Transcript
Sorry From Boston
February 24, 2001
BROOKE GLADSTONE: This week another newspaper printed an apology - the Boston Globe. The paper was retracting an earlier report that police were investigating the murders of married Dartmouth college professors Half and Susan Zantop as a crime of passion most likely resulting from an adulterous love affair. Soon after two teenaged boys were arrested, and the adultery angle was apparently dropped. Globe editor Matt Storin wrote: it was certainly never our intent to increase the suffering of the Zantop family, their friends or the Dartmouth College community and we express regret for the pain our story undoubtedly caused them. The Globe's mistake, though much more quickly remedied, was not unlike one made by the Times in the Wen Ho Lee case, relying on sources who proved unworthy of that trust. Boston Globe editor Matt Storin joins us now. Welcome to On the Media!
MATT STORIN: You're welcome Brooke.
BROOKE GLADSTONE: Certainly you can be sorry about causing pain, but did you do anything wrong journalistically by reporting a story in progress?
MATT STORIN: Well I don't think that the reporters certainly did anything wrong, but I can see now that the sources that we were talking to, although they were telling us what they knew and or felt they knew, were running a little bit behind the events.
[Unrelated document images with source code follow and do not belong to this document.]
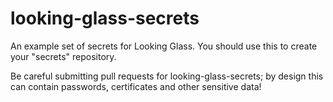 looking-glass-secrets
=====================

An example set of secrets for Looking Glass. You should use this to create your "secrets" repository.

Be careful submitting pull requests for looking-glass-secrets; by design this can contain passwords,
certificates and other sensitive data!
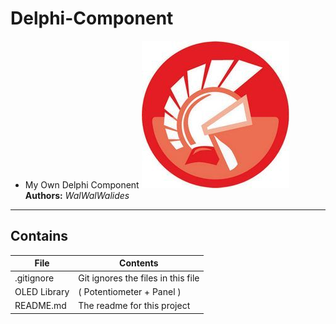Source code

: # Delphi-Component
- My Own Delphi Component
![](Delphi-Component.jpg)
**Authors:**  *WalWalWalides*
------

## Contains

| File | Contents | 
| --- | --- |
| .gitignore | Git ignores the files in this file |
|OLED Library|( Potentiometer + Panel )|
| README.md | The readme for this project
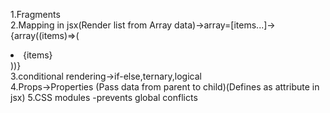 1.Fragments
<br>
2.Mapping in jsx(Render list from Array data)->array=[items...]->{array((items)=>(
  <li key="{items}" className="list-group-items">{items}</li>
))}
<br>
3.conditional rendering->if-else,ternary,logical
<br>
4.Props->Properties (Pass data from parent to child)(Defines as attribute in jsx)
5.CSS modules -prevents global conflicts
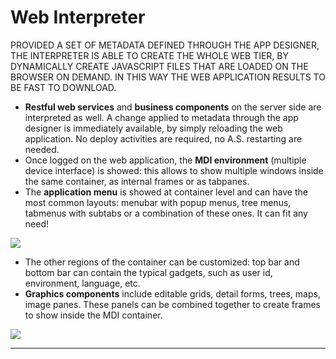 # Web Interpreter

PROVIDED A SET OF METADATA DEFINED THROUGH THE APP DESIGNER, THE INTERPRETER IS ABLE TO CREATE THE WHOLE WEB TIER, BY DYNAMICALLY CREATE JAVASCRIPT FILES THAT ARE LOADED ON THE BROWSER ON DEMAND. IN THIS WAY THE WEB APPLICATION RESULTS TO BE FAST TO DOWNLOAD.

* **Restful web services**  and  **business components**  on the server side are interpreted as well. A change applied to metadata through the app designer is immediately available, by simply reloading the web application. No deploy activities are required, no A.S. restarting are needed.
* Once logged on the web application, the  **MDI environment**  \(multiple device interface\) is showed: this allows to show multiple windows inside the same container, as internal frames or as tabpanes.
* The  **application menu**  is showed at container level and can have the most common layouts: menubar with popup menus, tree menus, tabmenus with subtabs or a combination of these ones. It can fit any need!

![](http://4wsplatform.org/wp-content/uploads/2013/10/menu_botton-300x169.png)

* The other regions of the container can be customized: top bar and bottom bar can contain the typical gadgets, such as user id, environment, language, etc.
* **Graphics components**  include editable grids, detail forms, trees, maps, image panes. These panels can be combined together to create frames to show inside the MDI container.

![](http://4wsplatform.org/wp-content/uploads/2013/10/Mappa-300x169.png)

---



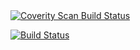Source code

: <a href="https://scan.coverity.com/projects/rorywalsh-cabaiste">
  <img alt="Coverity Scan Build Status"
       src="https://scan.coverity.com/projects/11367/badge.svg"/>
       
[![Build Status](https://travis-ci.org/rorywalsh/cabaiste.svg?branch=master)](https://travis-ci.org/rorywalsh/cabaiste)
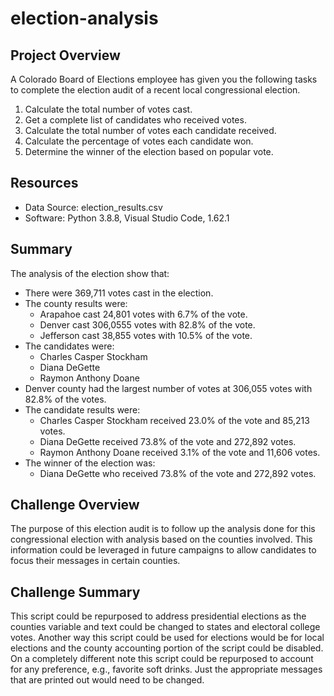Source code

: # election-analysis

## Project Overview
A Colorado Board of Elections employee has given you the following tasks to complete the election audit of a recent local congressional election.

1. Calculate the total number of votes cast.
2. Get a complete list of candidates who received votes.
3. Calculate the total number of votes each candidate received.
4. Calculate the percentage of votes each candidate won.
5. Determine the winner of the election based on popular vote.

## Resources
- Data Source: election_results.csv
- Software: Python 3.8.8, Visual Studio Code, 1.62.1

## Summary
The analysis of the election show that:
- There were 369,711 votes cast in the election.
- The county results were:
  - Arapahoe cast 24,801 votes with 6.7% of the vote.
  - Denver cast 306,0555 votes with 82.8% of the vote.
  - Jefferson cast 38,855 votes with 10.5% of the vote.
- The candidates were:
  - Charles Casper Stockham
  - Diana DeGette
  - Raymon Anthony Doane
- Denver county had the largest number of votes at 306,055 votes with 82.8% of the votes.
- The candidate results were:
  - Charles Casper Stockham received 23.0% of the vote and 85,213 votes.
  - Diana DeGette received 73.8% of the vote and 272,892 votes.
  - Raymon Anthony Doane received 3.1% of the vote and 11,606 votes.
- The winner of the election was:
  - Diana DeGette who received 73.8% of the vote and 272,892 votes.

## Challenge Overview
The purpose of this election audit is to follow up the analysis done for this congressional election with analysis based on the counties involved.
This information could be leveraged in future campaigns to allow candidates to focus their messages in certain counties.
## Challenge Summary
This script could be repurposed to address presidential elections as the counties variable and text could be changed to states and electoral college votes.
Another way this script could be used for elections would be for local elections and the county accounting portion of the script could be disabled.
On a completely different note this script could be repurposed to account for any preference, e.g., favorite soft drinks.
Just the appropriate messages that are printed out would need to be changed.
I mean maybe that was just bad luck, but at just about the time we were completing our reporting on this story, they were beginning to shift their attention to the two young men who were ultimately arrested. I mean one problem unfortunately was that some of the investigators were really not dealing with the press at all, and they really weren't taking questions, so that you could get steered in a different direction perhaps if different investigators felt differently than our sources did. Now we did have our best people on this, and I'm really not criticizing them, but if --were we doing this this week, I suspect there would be other questions we would ask.
BROOKE GLADSTONE: Is this the traditional tension between getting it first and getting it right?
MATT STORIN:That is certainly a factor and it always has been in a competitive situation and we're in a two-newspaper town; and I suspect it always will be.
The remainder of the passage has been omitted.